I didn't write that, It was cut and paste from Steve Mickley website.


----------



## wseand (Jan 27, 2010)

Steve

My apologies as most of my friends will agree with, I am not the brightest bulb on the chandelier.

Bill

Edit: And to Joe, my apologies for ruining your post.


----------



## Zif (Oct 15, 2011)

This stuff, "Green Mineral Spirits" which is white, has to be an emulsion. By that I mean it is a mixture of traditional mineral spirits which is clear and water. Along with a surfactant the two can be mixed together to form little tiny droplets much like mayonnaise and milk to give the white appearance. The emulsion can form in one of two ways either "water in oil" (water droplets in oil) or "oil in water" (oil droplets in water).

I suspect this is an oil in water emulsion for a couple of reasons. When I mixed it with poly the mixture seemed to get thicker due to the additional oil droplets formed. Also the claim that "green mineral spirits" is non-flammable suggests a non-flammable water phase encasing the flammable mineral spirits droplets.

I also noticed as others did above that the finish seemed to take a long time to dry and remained tacky. Maybe due to the surfactant left behind in the dried poly as most surfactants are not volatile.

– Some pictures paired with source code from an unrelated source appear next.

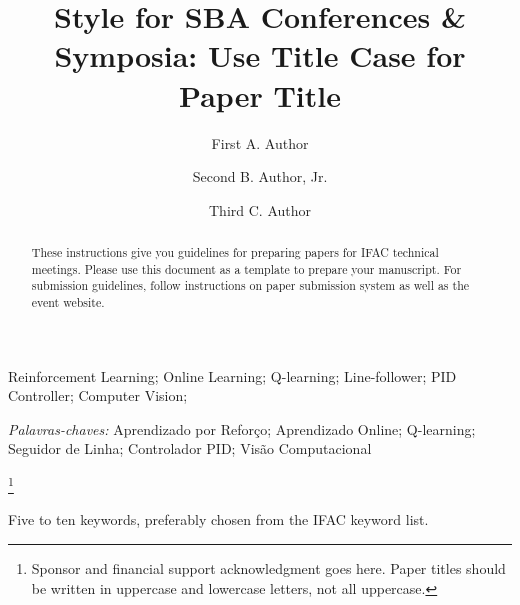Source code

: \documentclass[a4paper]{ifacconf}
\begin{document}
\begin{frontmatter}
\begin{abstract}
\end{abstract}



\begin{keyword}
Reinforcement Learning; Online Learning; Q-learning; Line-follower; PID Controller; Computer Vision;

\vskip 1mm%
{\noindent\it Palavras-chaves:} Aprendizado por Reforço; Aprendizado Online; Q-learning; Seguidor de Linha; Controlador PID; Visão Computacional
\end{keyword}




\end{frontmatter}
\else
% 

\begin{frontmatter}

\title{Style for SBA Conferences \& Symposia: Use Title Case for
  Paper Title} 

\thanks[footnoteinfo]{Sponsor and financial support acknowledgment
goes here. Paper titles should be written in uppercase and lowercase
letters, not all uppercase.}

\author[First]{First A. Author} 
\author[Second]{Second B. Author, Jr.} 
\author[Third]{Third C. Author}


\address[First]{Faculdade de Engenharia Elétrica, Universidade do Triângulo, MG, (e-mail: autor1@faceg@univt.br).}
\address[Second]{Faculdade de Engenharia de Controle \& Automação, Universidade do Futuro, RJ (e-mail: autor2@feca.unifutu.rj)}
\address[Third]{Electrical Engineering Department, 
   Seoul National University, Seoul, Korea, (e-mail: author3@snu.ac.kr)}
   
\renewcommand{\abstractname}{{\bf Abstract:~}}   
   
\begin{abstract}                %
These instructions give you guidelines for preparing papers for IFAC
technical meetings. Please use this document as a template to prepare
your manuscript. For submission guidelines, follow instructions on
paper submission system as well as the event website.
\end{abstract}

\begin{keyword}
Five to ten keywords, preferably chosen from the IFAC keyword list.
\end{keyword}

\end{frontmatter}
\fi
\end{document}
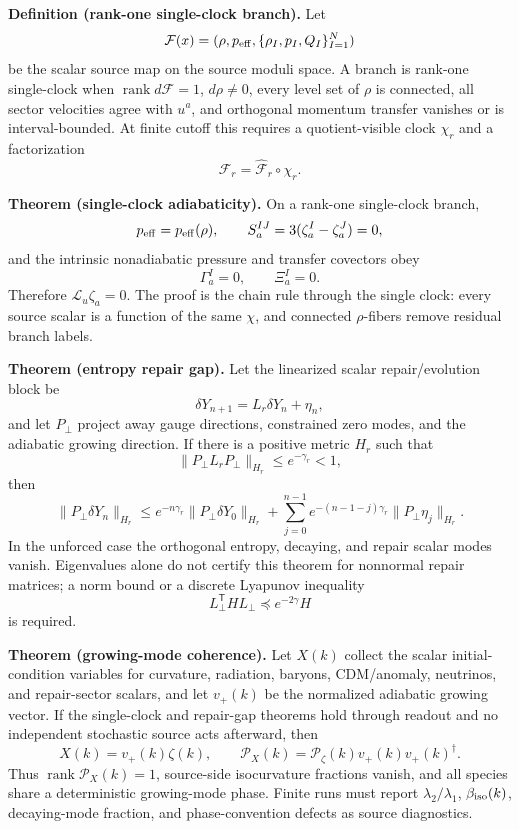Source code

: \textbf{Definition (rank-one single-clock branch).}\label{def:oph-single-clock}
Let
\[
\mathcal F(x)=
(\rho,p_{\rm eff},\{\rho_I,p_I,Q_I\}_{I=1}^N)
\]
be the scalar source map on the source moduli space.  A branch is rank-one
single-clock when \(\operatorname{rank}d\mathcal F=1\), \(d\rho\ne0\), every
level set of \(\rho\) is connected, all sector velocities agree with \(u^a\),
and orthogonal momentum transfer vanishes or is interval-bounded.  At finite
cutoff this requires a quotient-visible clock \(\chi_r\) and a factorization
\[
\mathcal F_r=\widehat{\mathcal F}_r\circ\chi_r .
\]

\textbf{Theorem (single-clock adiabaticity).}\label{thm:oph-single-clock-adiabaticity}
On a rank-one single-clock branch,
\[
p_{\rm eff}=p_{\rm eff}(\rho),\qquad
S_a^{IJ}=3(\zeta_a^I-\zeta_a^J)=0,
\]
and the intrinsic nonadiabatic pressure and transfer covectors obey
\[
\Gamma_a^I=0,\qquad \Xi_a^I=0 .
\]
Therefore \(\mathcal L_u\zeta_a=0\).  The proof is the chain rule through the
single clock: every source scalar is a function of the same \(\chi\), and
connected \(\rho\)-fibers remove residual branch labels.

\textbf{Theorem (entropy repair gap).}\label{thm:oph-entropy-repair-gap}
Let the linearized scalar repair/evolution block be
\[
\delta Y_{n+1}=L_r\delta Y_n+\eta_n,
\]
and let \(P_\perp\) project away gauge directions, constrained zero modes, and
the adiabatic growing direction.  If there is a positive metric \(H_r\) such
that
\[
\|P_\perp L_rP_\perp\|_{H_r}\le e^{-\gamma_r}<1,
\]
then
\[
\|P_\perp\delta Y_n\|_{H_r}
\le
e^{-n\gamma_r}\|P_\perp\delta Y_0\|_{H_r}
+
\sum_{j=0}^{n-1}e^{-(n-1-j)\gamma_r}\|P_\perp\eta_j\|_{H_r}.
\]
In the unforced case the orthogonal entropy, decaying, and repair scalar
modes vanish.  Eigenvalues alone do not certify this theorem for nonnormal
repair matrices; a norm bound or a discrete Lyapunov inequality
\[
L_\perp^{\mathsf T}H L_\perp\preceq e^{-2\gamma}H
\]
is required.

\textbf{Theorem (growing-mode coherence).}\label{thm:oph-growing-mode-coherence}
Let \(X(k)\) collect the scalar initial-condition variables for curvature,
radiation, baryons, CDM/anomaly, neutrinos, and repair-sector scalars, and let
\(v_+(k)\) be the normalized adiabatic growing vector.  If the single-clock
and repair-gap theorems hold through readout and no independent stochastic
source acts afterward, then
\[
X(k)=v_+(k)\zeta(k),
\qquad
\mathcal P_X(k)=\mathcal P_\zeta(k)v_+(k)v_+(k)^\dagger .
\]
Thus \(\operatorname{rank}\mathcal P_X(k)=1\), source-side isocurvature
fractions vanish, and all species share a deterministic growing-mode phase.
Finite runs must report \(\lambda_2/\lambda_1\), \(\beta_{\rm iso}(k)\),
decaying-mode fraction, and phase-convention defects as source diagnostics.

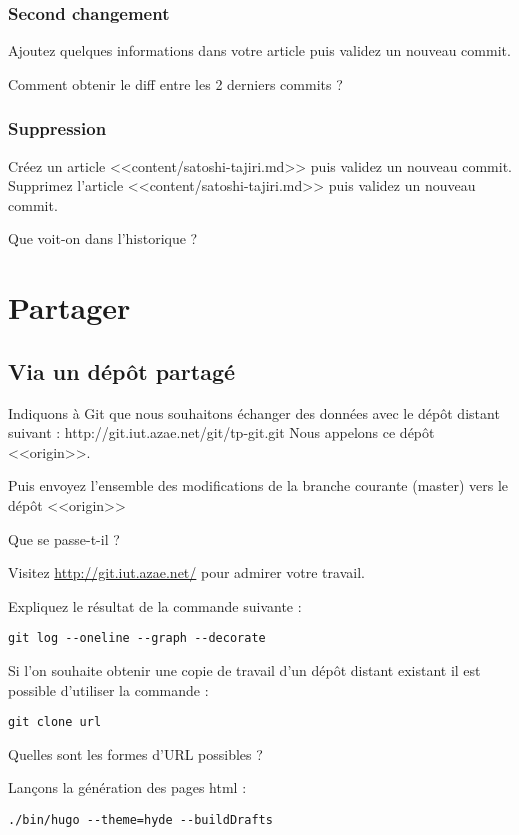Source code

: \documentclass[a4paper]{article}
\begin{document}
\subsubsection{Second changement}
Ajoutez quelques informations dans votre article puis validez un nouveau commit.

Comment obtenir le diff entre les 2 derniers commits ?

\subsubsection{Suppression}
Créez un article <<content/satoshi-tajiri.md>> puis validez un nouveau commit. 
Supprimez l'article <<content/satoshi-tajiri.md>> puis validez un nouveau commit. 

Que voit-on dans l'historique ?

\section{Partager}

\subsection{Via un dépôt partagé}

Indiquons à Git que nous souhaitons échanger des données avec le dépôt distant suivant : http://git.iut.azae.net/git/tp-git.git
Nous appelons ce dépôt <<origin>>.

Puis envoyez l'ensemble des modifications de la branche courante (master) vers le dépôt <<origin>>

Que se passe-t-il ?

Visitez \url{http://git.iut.azae.net/} pour admirer votre travail.

Expliquez le résultat de la commande suivante : 
\begin{verbatim}
git log --oneline --graph --decorate
\end{verbatim}

Si l'on souhaite obtenir une copie de travail d'un dépôt distant existant il est possible d'utiliser la commande :
\begin{verbatim}
git clone url
\end{verbatim}

Quelles sont les formes d'URL possibles ?

Lançons la génération des pages html : 
\begin{verbatim}
./bin/hugo --theme=hyde --buildDrafts
\end{verbatim}
\end{document}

I will probably not use again for thinning finishes but would use again for cleaning brushes.

TZ


----------



## gfadvm (Jan 13, 2011)

I use the odorless mineral spirits cited above mixed with either Min Wax Spar or Poly at the ratio of 1 part MS to 3 parts poly or spar. It is then wiped on with a t shirt type square of cloth. Remember you are going to have to do a lot of coats to achieve a build up of finish if that's what you're after. The biggest mistake I see with wiping on finish is to get in a hurry and apply it too thick which defeats the purpose of wiping it on (to avoid runs, sags, and bubbles). This is as close to a fool proof finish as I have found. It does take time but the results and not having runs, etc is worth it.


----------



## BillWhite (Jul 23, 2007)

cr1 has the right answer and attitude. MinWax stuff sucks.
Bill


----------



## Frankengruvin (Feb 7, 2015)

I can't tell you exactly, but they are still mineral spirits, just with too much of the active ingredients removed. So they just don't work as well for the kinds of stuff that we all buy and use mineral spirits to do. It is relatively new to the market, and I suspect in response to environmental laws passed in places like SoCal (where I now live) where it is becoming almost impossible to purchase the clear kind that I used in NC just a year ago (sigh!). I tried using some Klean Strip Green Odorless Mineral Spirits to thin some Tried and True Varnish recently and it just didn't do what I wanted it to.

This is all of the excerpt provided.